Due to our editorial process for linkspams, we’re sometimes not right on top of breaking news. Usually at least 12 and often 24 hours passes between the email that gathers up all the suggestions and emails the spam team doing its thing and the assigned spammer having time to check them all and post the linkspam, and that’s when there’s no holidays and such. Thus, yesterday’s spam didn’t include discussion of the Isla Vista killings and #YesAllWomen and other discussions. Welcome, sadly, to a special edition.

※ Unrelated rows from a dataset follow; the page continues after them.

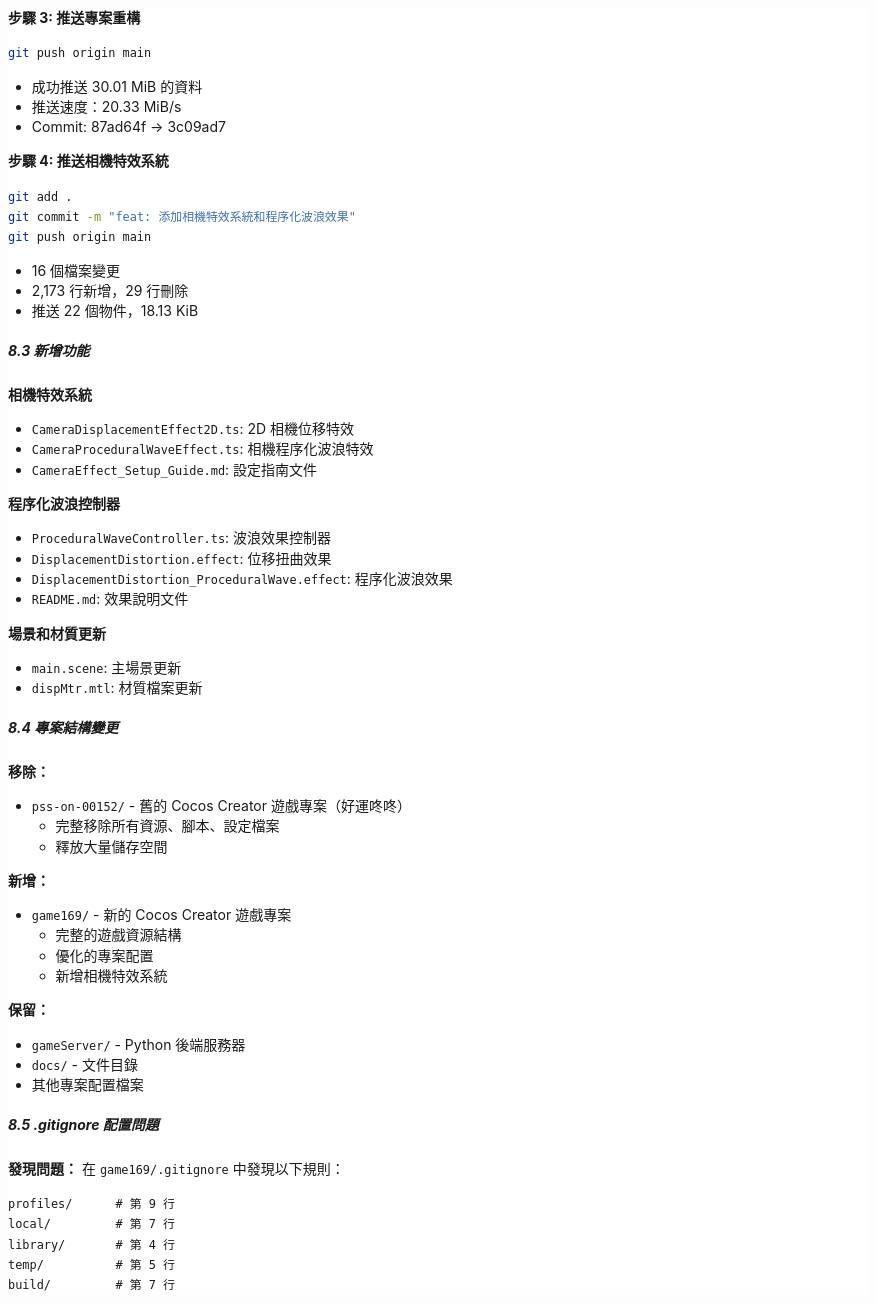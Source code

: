 **步驟 3: 推送專案重構**
```bash
git push origin main
```
- 成功推送 30.01 MiB 的資料
- 推送速度：20.33 MiB/s
- Commit: 87ad64f → 3c09ad7

**步驟 4: 推送相機特效系統**
```bash
git add .
git commit -m "feat: 添加相機特效系統和程序化波浪效果"
git push origin main
```
- 16 個檔案變更
- 2,173 行新增，29 行刪除
- 推送 22 個物件，18.13 KiB

##### 8.3 新增功能

**相機特效系統**
- `CameraDisplacementEffect2D.ts`: 2D 相機位移特效
- `CameraProceduralWaveEffect.ts`: 相機程序化波浪特效
- `CameraEffect_Setup_Guide.md`: 設定指南文件

**程序化波浪控制器**
- `ProceduralWaveController.ts`: 波浪效果控制器
- `DisplacementDistortion.effect`: 位移扭曲效果
- `DisplacementDistortion_ProceduralWave.effect`: 程序化波浪效果
- `README.md`: 效果說明文件

**場景和材質更新**
- `main.scene`: 主場景更新
- `dispMtr.mtl`: 材質檔案更新

##### 8.4 專案結構變更

**移除：**
- `pss-on-00152/` - 舊的 Cocos Creator 遊戲專案（好運咚咚）
  - 完整移除所有資源、腳本、設定檔案
  - 釋放大量儲存空間

**新增：**
- `game169/` - 新的 Cocos Creator 遊戲專案
  - 完整的遊戲資源結構
  - 優化的專案配置
  - 新增相機特效系統

**保留：**
- `gameServer/` - Python 後端服務器
- `docs/` - 文件目錄
- 其他專案配置檔案

##### 8.5 .gitignore 配置問題

**發現問題：**
在 `game169/.gitignore` 中發現以下規則：
```ignore
profiles/      # 第 9 行
local/         # 第 7 行
library/       # 第 4 行
temp/          # 第 5 行
build/         # 第 7 行
```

  • Warning: recounting of rape in geek culture. Your Princess Is in Another Castle: Misogyny, Entitlement, and Nerds | Arthur Chu at The Daily Beast (May 27): “[L]isten up, fellow self-pitying nerd boys—we are not the victims here. We are not the underdogs. We are not the ones who have our ownership over our bodies and our emotions stepped on constantly by other people’s entitlement. We’re not the ones where one out of six of us will have someone violently attempt to take control of our bodies in our lifetimes.”
  • [Isla Vista Killer] And Men Who Hate Women | The Belle Jar (May 24): “We have no evidence yet that he suffered from any kind of mental illness or was seeking any sort of treatment. Immediately claiming that with no proof to back that fact up leads to the further stigmatization of the mentally ill, and contributes to the (incorrect) assumption that mental illness equals violence, and vice versa. We don’t know whether [killer] was mentally ill. What we do know is that he was a Men’s Rights Activist, or MRA.”
  • Men’s Work by Paul Kivel | Lis at staranise (May 24): “I want to remind everyone to practice self-care and remember the people who are doing real good in the world. The more progress we make, the more individual events stand out. We actually live in a time of unprecedented safety and peace, whether you’re comparing us to 200 years ago or 20 years ago. Gendered violence specifically has gone down a lot in the last 20 years. There are reasons to be hopeful. It’s just easier to forget that because as the forest thins out, the trees loom so much bigger.”
  • A hashtag activism guide for men | Jess Zimmerman at The Daily Dot (May 26): “Women on Twitter were appalled and frightened by this virulent misogynist rhetoric, but we were not especially surprised, and then we were kind of appalled and frightened that we weren’t especially surprised. So we came together to share stories of the harassment, aggression, dismissal, and dehumanization that women—#YesAllWomen—face every day… And boy, did this piss off some dudes!”

While we’re here, we’re using a tool developed and perfected by women of color activists:

See also Suey Park’s Hashtags as Decolonial Projects with Radical Origins.

Hashtag credits: we believe that #YesAllWomen‘s creator has asked not to be credited at this time. Please let us know if this is incorrect. Readers will also want to read the #YesAllWhiteWomen tweets; we haven’t seen a definitive statement of the founder of #YesAllWhiteWomen, but it may be @JennMJack on May 26. If further credits are needed, we welcome corrections.

We link to a variety of sources, some of which are personal blogs. If you visit other sites linked herein, we ask that you respect the commenting policy and individual culture of those sites.

You can suggest links for future linkspams in comments here, or by using the “geekfeminism” tag on Pinboard, Delicious or Diigo; or the “#geekfeminism” tag on Twitter. Please note that we tend to stick to publishing recent links (from the last month or so).

Comment note: general discussion of misogyny and violence welcome, as well as specific responses to the Isla Vista killings and discussion in recent days. However, please do not name the Isla Vista killer in comments here. Remember Katherine Cooper, Veronika Weiss, Christopher Michael-Martinez, Cheng Yuan Hong, George Chen and Weihan Wang instead.